Start of Provided records
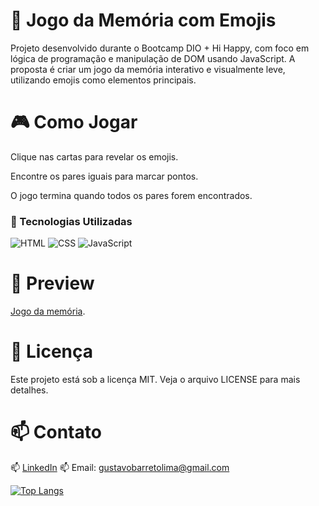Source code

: # 🧠 Jogo da Memória com Emojis

Projeto desenvolvido durante o Bootcamp DIO + Hi Happy, com foco em lógica de programação e manipulação de DOM usando JavaScript. A proposta é criar um jogo da memória interativo e visualmente leve, utilizando emojis como elementos principais.

# 🎮 Como Jogar

Clique nas cartas para revelar os emojis.

Encontre os pares iguais para marcar pontos.

O jogo termina quando todos os pares forem encontrados.

### 🚀 Tecnologias Utilizadas

![HTML](https://img.shields.io/badge/HTML5-E34F26?style=for-the-badge&logo=html5&logoColor=white)
![CSS](https://img.shields.io/badge/CSS3-1572B6?style=for-the-badge&logo=css3&logoColor=white)
![JavaScript](https://img.shields.io/badge/JavaScript-F7DF1E?style=for-the-badge&logo=javascript&logoColor=black)


# 📸 Preview

[Jogo da memória](https://gustavobarretolima.github.io/jogo-da-memoria/).

# 📄 Licença

Este projeto está sob a licença MIT. Veja o arquivo LICENSE para mais detalhes.

# 📫 Contato

📫 [LinkedIn](https://www.linkedin.com/in/gustavo-barreto-5341a9217)
📫 Email: gustavobarretolima@gmail.com

[![Top Langs](https://github-readme-stats.vercel.app/api/top-langs/?username=GustavoBarretoLima&layout=compact&theme=radical)](https://github.com/GustavoBarretoLima)
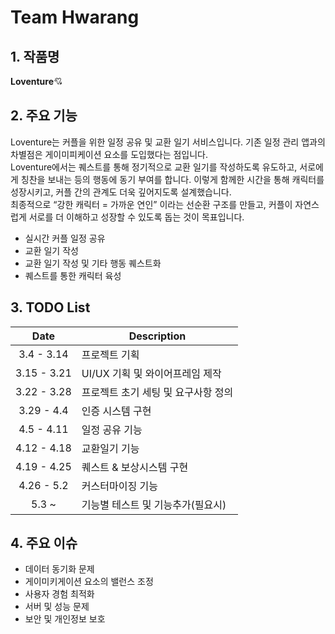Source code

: # Team Hwarang

## 1. 작품명

**Loventure**💘

## 2. 주요 기능
Loventure는 커플을 위한 일정 공유 및 교환 일기 서비스입니다. 기존 일정 관리 앱과의 차별점은 게이미피케이션 요소를 도입했다는 점입니다.<br>
Loventure에서는 퀘스트를 통해 정기적으로 교환 일기를 작성하도록 유도하고, 서로에게 칭찬을 보내는 등의 행동에 동기 부여를 합니다. 이렇게 함께한 시간을 통해 캐릭터를 성장시키고, 커플 간의 관계도 더욱 깊어지도록 설계했습니다.<br>
최종적으로 “강한 캐릭터 = 가까운 연인” 이라는 선순환 구조를 만들고, 커플이 자연스럽게 서로를 더 이해하고 성장할 수 있도록 돕는 것이 목표입니다.

- 실시간 커플 일정 공유
- 교환 일기 작성
- 교환 일기 작성 및 기타 행동 퀘스트화
- 퀘스트를 통한 캐릭터 육성

## 3. TODO List
| Date | Description |
| :---: | --- |
| 3.4 - 3.14 | 프로젝트 기획 |
| 3.15 - 3.21 | UI/UX 기획 및 와이어프레임 제작 |
| 3.22 - 3.28 | 프로젝트 초기 세팅 및 요구사항 정의 |
| 3.29 - 4.4 | 인증 시스템 구현 |
| 4.5 - 4.11 | 일정 공유 기능 |
| 4.12 - 4.18 | 교환일기 기능 |
| 4.19 - 4.25 | 퀘스트 & 보상시스템 구현 |
| 4.26 - 5.2 | 커스터마이징 기능 |
| 5.3 ~ | 기능별 테스트 및 기능추가(필요시) |

## 4. 주요 이슈
- 데이터 동기화 문제
- 게이미키게이션 요소의 밸런스 조정
- 사용자 경험 최적화
- 서버 및 성능 문제
- 보안 및 개인정보 보호
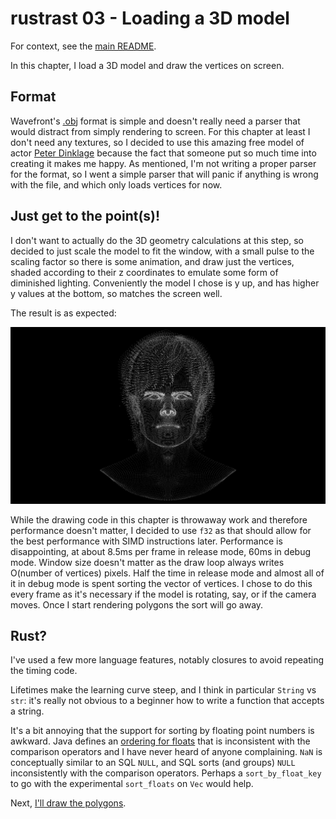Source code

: rustrast 03 - Loading a 3D model
================================

For context, see the [main README](../).

In this chapter, I load a 3D model and draw the vertices on screen.

Format
------

Wavefront's [.obj](https://en.wikipedia.org/wiki/Wavefront_.obj_file) format is simple and doesn't really need a parser
that would distract from simply rendering to screen. For this chapter at least I don't need any textures, so I decided
to use this amazing free model of actor
[Peter Dinklage](https://www.turbosquid.com/3d-models/3d-peter-dinklage-likeness-portrait-2092437) because the fact
that someone put so much time into creating it makes me happy. As mentioned, I'm not writing a proper parser for the
format, so I went a simple parser that will panic if anything is wrong with the file, and which only loads vertices for
now.

Just get to the point(s)!
-------------------------

I don't want to actually do the 3D geometry calculations at this step, so decided to just scale the model to fit the
window, with a small pulse to the scaling factor so there is some animation, and draw just the vertices, shaded
according to their z coordinates to emulate some form of diminished lighting. Conveniently the model I chose is y up,
and has higher y values at the bottom, so matches the screen well.

The result is as expected:

![The vertices](./screenshot.png)

While the drawing code in this chapter is throwaway work and therefore performance doesn't matter, I decided to use
`f32` as that should allow for the best performance with SIMD instructions later. Performance is disappointing, at
about 8.5ms per frame in release mode, 60ms in debug mode. Window size doesn't matter as the draw loop always writes
O(number of vertices) pixels. Half the time in release mode and almost all of it in debug mode is spent sorting the
vector of vertices. I chose to do this every frame as it's necessary if the model is rotating, say, or if the camera
moves. Once I start rendering polygons the sort will go away.

Rust?
-----

I've used a few more language features, notably closures to avoid repeating the timing code.

Lifetimes make the learning curve steep, and I think in particular `String` vs `str`: it's really not obvious to a
beginner how to write a function that accepts a string.

It's a bit annoying that the support for sorting by floating point numbers is awkward. Java defines an
[ordering for floats](https://docs.oracle.com/en/java/javase/17/docs/api/java.base/java/lang/Float.html#compareTo(java.lang.Float))
that is inconsistent with the comparison operators and I have never heard of anyone complaining. `NaN` is conceptually
similar to an SQL `NULL`, and SQL sorts (and groups) `NULL` inconsistently with the comparison operators. Perhaps a
`sort_by_float_key` to go with the experimental `sort_floats` on `Vec` would help.

Next, [I'll draw the polygons](../rustrast-03/).
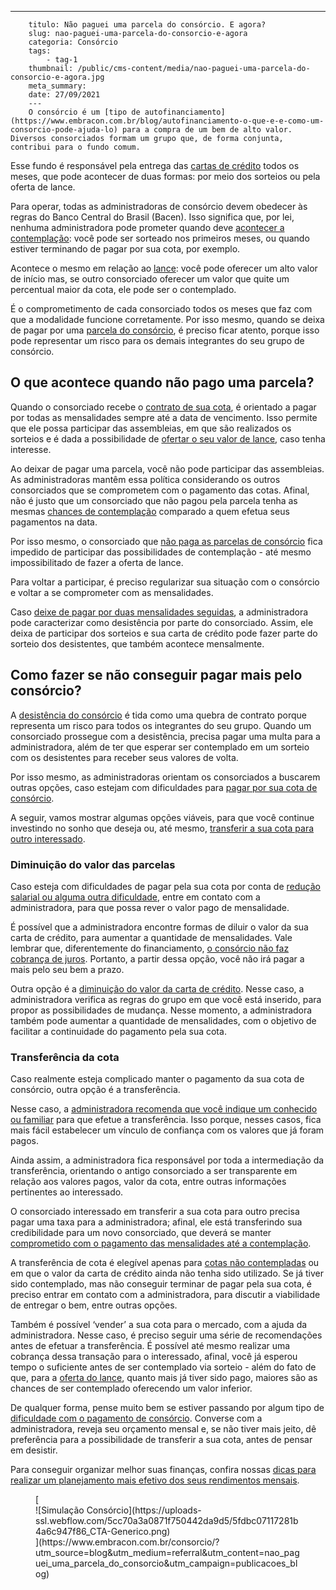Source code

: ---
        titulo: Não paguei uma parcela do consórcio. E agora?
        slug: nao-paguei-uma-parcela-do-consorcio-e-agora
        categoria: Consórcio
        tags:
            - tag-1
        thumbnail: /public/cms-content/media/nao-paguei-uma-parcela-do-consorcio-e-agora.jpg
        meta_summary: 
        date: 27/09/2021
        ---
        O consórcio é um [tipo de autofinanciamento](https://www.embracon.com.br/blog/autofinanciamento-o-que-e-e-como-um-consorcio-pode-ajuda-lo) para a compra de um bem de alto valor. Diversos consorciados formam um grupo que, de forma conjunta, contribui para o fundo comum.

Esse fundo é responsável pela entrega das [cartas de crédito](https://www.embracon.com.br/blog/tudo-o-que-voce-precisa-saber-sobre-a-carta-de-credito-de-consorcios) todos os meses, que pode acontecer de duas formas: por meio dos sorteios ou pela oferta de lance.

Para operar, todas as administradoras de consórcio devem obedecer às regras do Banco Central do Brasil (Bacen). Isso significa que, por lei, nenhuma administradora pode prometer quando deve [acontecer a contemplação](https://www.embracon.com.br/blog/quais-sao-as-formas-de-contemplacao): você pode ser sorteado nos primeiros meses, ou quando estiver terminando de pagar por sua cota, por exemplo.

Acontece o mesmo em relação ao [lance](https://www.embracon.com.br/blog/como-funcionam-os-tipos-de-lances-no-consorcio): você pode oferecer um alto valor de início mas, se outro consorciado oferecer um valor que quite um percentual maior da cota, ele pode ser o contemplado.

É o comprometimento de cada consorciado todos os meses que faz com que a modalidade funcione corretamente. Por isso mesmo, quando se deixa de pagar por uma [parcela do consórcio](https://www.embracon.com.br/blog/como-e-feito-o-pagamento-da-parcela-do-consorcio), é preciso ficar atento, porque isso pode representar um risco para os demais integrantes do seu grupo de consórcio.

O que acontece quando não pago uma parcela?
-------------------------------------------

Quando o consorciado recebe o [contrato de sua cota](https://www.embracon.com.br/blog/saiba-o-que-avaliar-antes-de-assinar-um-contrato-de-consorcio), é orientado a pagar por todas as mensalidades sempre até a data de vencimento. Isso permite que ele possa participar das assembleias, em que são realizados os sorteios e é dada a possibilidade de [ofertar o seu valor de lance](https://www.embracon.com.br/blog/saiba-como-definir-o-valor-de-lance-para-ser-contemplado-mais-rapido), caso tenha interesse.

Ao deixar de pagar uma parcela, você não pode participar das assembleias. As administradoras mantêm essa política considerando os outros consorciados que se comprometem com o pagamento das cotas. Afinal, não é justo que um consorciado que não pagou pela parcela tenha as mesmas [chances de contemplação](https://www.embracon.com.br/blog/como-ser-contemplado-mais-rapido-no-consorcio) comparado a quem efetua seus pagamentos na data.

Por isso mesmo, o consorciado que [não paga as parcelas de consórcio](https://www.embracon.com.br/conhecaoconsorcio/quais-sao-os-riscos-de-nao-pagar-as-parcelas-do-consorcio) fica impedido de participar das possibilidades de contemplação - até mesmo impossibilitado de fazer a oferta de lance.

Para voltar a participar, é preciso regularizar sua situação com o consórcio e voltar a se comprometer com as mensalidades.

Caso [deixe de pagar por duas mensalidades seguidas](https://www.embracon.com.br/blog/nao-consigo-pagar-meu-consorcio-e-agora), a administradora pode caracterizar como desistência por parte do consorciado. Assim, ele deixa de participar dos sorteios e sua carta de crédito pode fazer parte do sorteio dos desistentes, que também acontece mensalmente.

Como fazer se não conseguir pagar mais pelo consórcio?
------------------------------------------------------

A [desistência do consórcio](https://www.embracon.com.br/blog/quais-sao-os-resultados-ao-desistir-do-consorcio) é tida como uma quebra de contrato porque representa um risco para todos os integrantes do seu grupo. Quando um consorciado prossegue com a desistência, precisa pagar uma multa para a administradora, além de ter que esperar ser contemplado em um sorteio com os desistentes para receber seus valores de volta.

Por isso mesmo, as administradoras orientam os consorciados a buscarem outras opções, caso estejam com dificuldades para [pagar por sua cota de consórcio](https://www.embracon.com.br/blog/entenda-o-pagamento-do-bem-no-consorcio).

A seguir, vamos mostrar algumas opções viáveis, para que você continue investindo no sonho que deseja ou, até mesmo, [transferir a sua cota para outro interessado](https://www.embracon.com.br/blog/tire-todas-as-suas-duvidas-sobre-transferencia-de-consorcio).

### Diminuição do valor das parcelas

Caso esteja com dificuldades de pagar pela sua cota por conta de [redução salarial ou alguma outra dificuldade](https://www.embracon.com.br/blog/perda-de-renda-como-lidar), entre em contato com a administradora, para que possa rever o valor pago de mensalidade.

É possível que a administradora encontre formas de diluir o valor da sua carta de crédito, para aumentar a quantidade de mensalidades. Vale lembrar que, diferentemente do financiamento, [o consórcio não faz cobrança de juros](https://www.embracon.com.br/blog/consorcio-nao-tem-juros-entenda). Portanto, a partir dessa opção, você não irá pagar a mais pelo seu bem a prazo.

Outra opção é a [diminuição do valor da carta de crédito](https://www.embracon.com.br/conhecaoconsorcio/minha-cota-foi-contemplada-posso-aumentar-ou-reduzir-o-valor-do-meu-credito). Nesse caso, a administradora verifica as regras do grupo em que você está inserido, para propor as possibilidades de mudança. Nesse momento, a administradora também pode aumentar a quantidade de mensalidades, com o objetivo de facilitar a continuidade do pagamento pela sua cota.

### Transferência da cota

Caso realmente esteja complicado manter o pagamento da sua cota de consórcio, outra opção é a transferência.

Nesse caso, a [administradora recomenda que você indique um conhecido ou familiar](https://www.embracon.com.br/conhecaoconsorcio/posso-transferir-minha-cota-de-consorcio-para-outra-pessoa) para que efetue a transferência. Isso porque, nesses casos, fica mais fácil estabelecer um vínculo de confiança com os valores que já foram pagos.

Ainda assim, a administradora fica responsável por toda a intermediação da transferência, orientando o antigo consorciado a ser transparente em relação aos valores pagos, valor da cota, entre outras informações pertinentes ao interessado.

O consorciado interessado em transferir a sua cota para outro precisa pagar uma taxa para a administradora; afinal, ele está transferindo sua credibilidade para um novo consorciado, que deverá se manter [comprometido com o pagamento das mensalidades até a contemplação](https://www.embracon.com.br/blog/11-coisas-que-voce-precisa-saber-sobre-a-parcela-do-consorcio).

A transferência de cota é elegível apenas para [cotas não contempladas](https://www.embracon.com.br/blog/entenda-o-que-e-e-como-funciona-uma-cota-de-consorcio) ou em que o valor da carta de crédito ainda não tenha sido utilizado. Se já tiver sido contemplado, mas não conseguir terminar de pagar pela sua cota, é preciso entrar em contato com a administradora, para discutir a viabilidade de entregar o bem, entre outras opções.

Também é possível ‘vender’ a sua cota para o mercado, com a ajuda da administradora. Nesse caso, é preciso seguir uma série de recomendações antes de efetuar a transferência. É possível até mesmo realizar uma cobrança dessa transação para o interessado, afinal, você já esperou tempo o suficiente antes de ser contemplado via sorteio - além do fato de que, para a [oferta do lance](https://www.embracon.com.br/blog/como-fazer-oferta-de-lance-em-consorcio), quanto mais já tiver sido pago, maiores são as chances de ser contemplado oferecendo um valor inferior.

De qualquer forma, pense muito bem se estiver passando por algum tipo de [dificuldade com o pagamento de consórcio](https://www.embracon.com.br/conhecaoconsorcio/estou-com-dificuldades-para-manter-o-meu-consorcio-e-nao-quero-perder-o-meu-dinheiro-quais-as-opcoes). Converse com a administradora, reveja seu orçamento mensal e, se não tiver mais jeito, dê preferência para a possibilidade de transferir a sua cota, antes de pensar em desistir.

Para conseguir organizar melhor suas finanças, confira nossas [dicas para realizar um planejamento mais efetivo dos seus rendimentos mensais](https://www.embracon.com.br/blog/a-importancia-de-organizar-e-fazer-um-orcamento-pessoal).

<figure class="w-richtext-figure-type-image w-richtext-align-center">[<div>![Simulação Consórcio](https://uploads-ssl.webflow.com/5cc70a3a0871f750442da9d5/5fdbc07117281b4a6c947f86_CTA-Generico.png)</div>](https://www.embracon.com.br/consorcio/?utm_source=blog&utm_medium=referral&utm_content=nao_paguei_uma_parcela_do_consorcio&utm_campaign=publicacoes_blog)</figure>
        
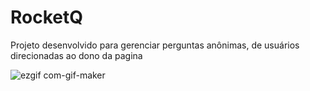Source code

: # RocketQ
Projeto desenvolvido para gerenciar perguntas anônimas, de usuários direcionadas ao dono da pagina 

![ezgif com-gif-maker](https://user-images.githubusercontent.com/101219161/163075630-367722aa-aa43-4077-91f9-53a8dfd5aaae.gif)
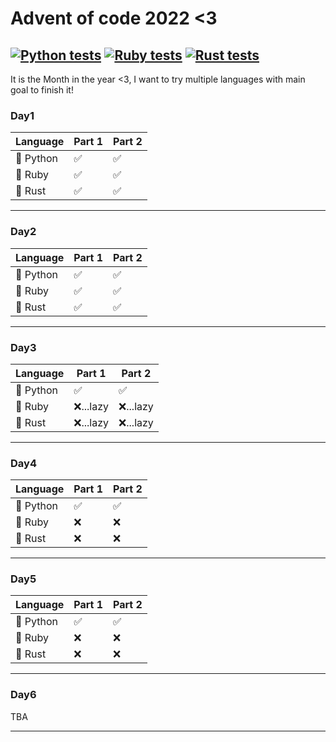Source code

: # Advent of code 2022 <3

[![Python tests](https://github.com/lesnek/aoc2022/actions/workflows/python-test.yml/badge.svg)](https://github.com/lesnek/aoc2022/actions/workflows/python-test.yml)
[![Ruby tests](https://github.com/lesnek/aoc2022/actions/workflows/ruby-test.yml/badge.svg)](https://github.com/lesnek/aoc2022/actions/workflows/ruby-test.yml)
[![Rust tests](https://github.com/lesnek/aoc2022/actions/workflows/rust-test.yml/badge.svg)](https://github.com/lesnek/aoc2022/actions/workflows/rust-test.yml)
---
It is the Month in the year <3, I want to try multiple languages with main goal to finish it!

### Day1

| Language  | Part 1 | Part 2 |
|-----------|--------|--------|
| 🐍 Python | ✅      | ✅      |
| 💎 Ruby   | ✅      | ✅      |
| 🦀 Rust   | ✅      | ✅      |

---

### Day2

| Language  | Part 1 | Part 2 |
|-----------|--------|--------|
| 🐍 Python | ✅      | ✅      |
| 💎 Ruby   | ✅      | ✅      |
| 🦀 Rust   | ✅      | ✅      |

---

### Day3

| Language  | Part 1   | Part 2   |
|-----------|----------|----------|
| 🐍 Python | ✅        | ✅        |
| 💎 Ruby   | ❌...lazy | ❌...lazy |
| 🦀 Rust   | ❌...lazy | ❌...lazy |

---

### Day4

| Language  | Part 1 | Part 2 |
|-----------|--------|--------|
| 🐍 Python | ✅      | ✅      |
| 💎 Ruby   | ❌      | ❌      |
| 🦀 Rust   | ❌      | ❌      |

---

### Day5

| Language  | Part 1 | Part 2 |
|-----------|--------|--------|
| 🐍 Python | ✅      | ✅      |
| 💎 Ruby   | ❌      | ❌      |
| 🦀 Rust   | ❌      | ❌      |

---

### Day6

TBA

---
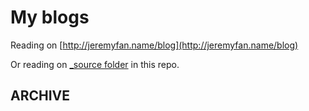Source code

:# My blogs

Reading on [http://jeremyfan.name/blog](http://jeremyfan.name/blog)

Or reading on [_source folder](./_source) in this repo.

## ARCHIVE
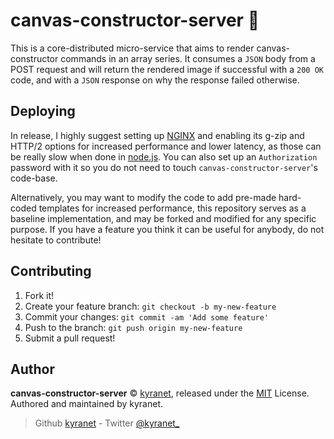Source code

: # canvas-constructor-server :rocket:

This is a core-distributed micro-service that aims to render canvas-constructor commands in an array series.
It consumes a `JSON` body from a POST request and will return the rendered image if successful with a `200 OK` code,
and with a `JSON` response on why the response failed otherwise.

## Deploying

In release, I highly suggest setting up [NGINX](https://www.nginx.com/) and enabling its g-zip and HTTP/2 options for
increased performance and lower latency, as those can be really slow when done in [node.js](https://nodejs.org/). You
can also set up an `Authorization` password with it so you do not need to touch `canvas-constructor-server`'s code-base.

Alternatively, you may want to modify the code to add pre-made hard-coded templates for increased performance, this
repository serves as a baseline implementation, and may be forked and modified for any specific purpose. If you have
a feature you think it can be useful for anybody, do not hesitate to contribute!

## Contributing

1. Fork it!
1. Create your feature branch: `git checkout -b my-new-feature`
1. Commit your changes: `git commit -am 'Add some feature'`
1. Push to the branch: `git push origin my-new-feature`
1. Submit a pull request!

## Author

**canvas-constructor-server** © [kyranet](https://github.com/kyranet), released under the
[MIT](https://github.com/kyranet/canvas-constructor-server/blob/master/LICENSE) License.
Authored and maintained by kyranet.

> Github [kyranet](https://github.com/kyranet) - Twitter [@kyranet_](https://twitter.com/kyranet_)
End of Provided records
__Exercise instructions__
The line holding "- 서버 및 성능 문제" starts the copy and the line holding "according to their" ends it. Repeat those two lines above and all between them exactly, leaving out pictures.

__Exercise output__
- 서버 및 성능 문제
- 보안 및 개인정보 보호
Source code

: rustrast 03 - Loading a 3D model
================================

For context, see the [main README](../).

In this chapter, I load a 3D model and draw the vertices on screen.

Format
------

Wavefront's [.obj](https://en.wikipedia.org/wiki/Wavefront_.obj_file) format is simple and doesn't really need a parser
that would distract from simply rendering to screen. For this chapter at least I don't need any textures, so I decided
to use this amazing free model of actor
[Peter Dinklage](https://www.turbosquid.com/3d-models/3d-peter-dinklage-likeness-portrait-2092437) because the fact
that someone put so much time into creating it makes me happy. As mentioned, I'm not writing a proper parser for the
format, so I went a simple parser that will panic if anything is wrong with the file, and which only loads vertices for
now.

Just get to the point(s)!
-------------------------

I don't want to actually do the 3D geometry calculations at this step, so decided to just scale the model to fit the
window, with a small pulse to the scaling factor so there is some animation, and draw just the vertices, shaded
according to their z coordinates to emulate some form of diminished lighting. Conveniently the model I chose is y up,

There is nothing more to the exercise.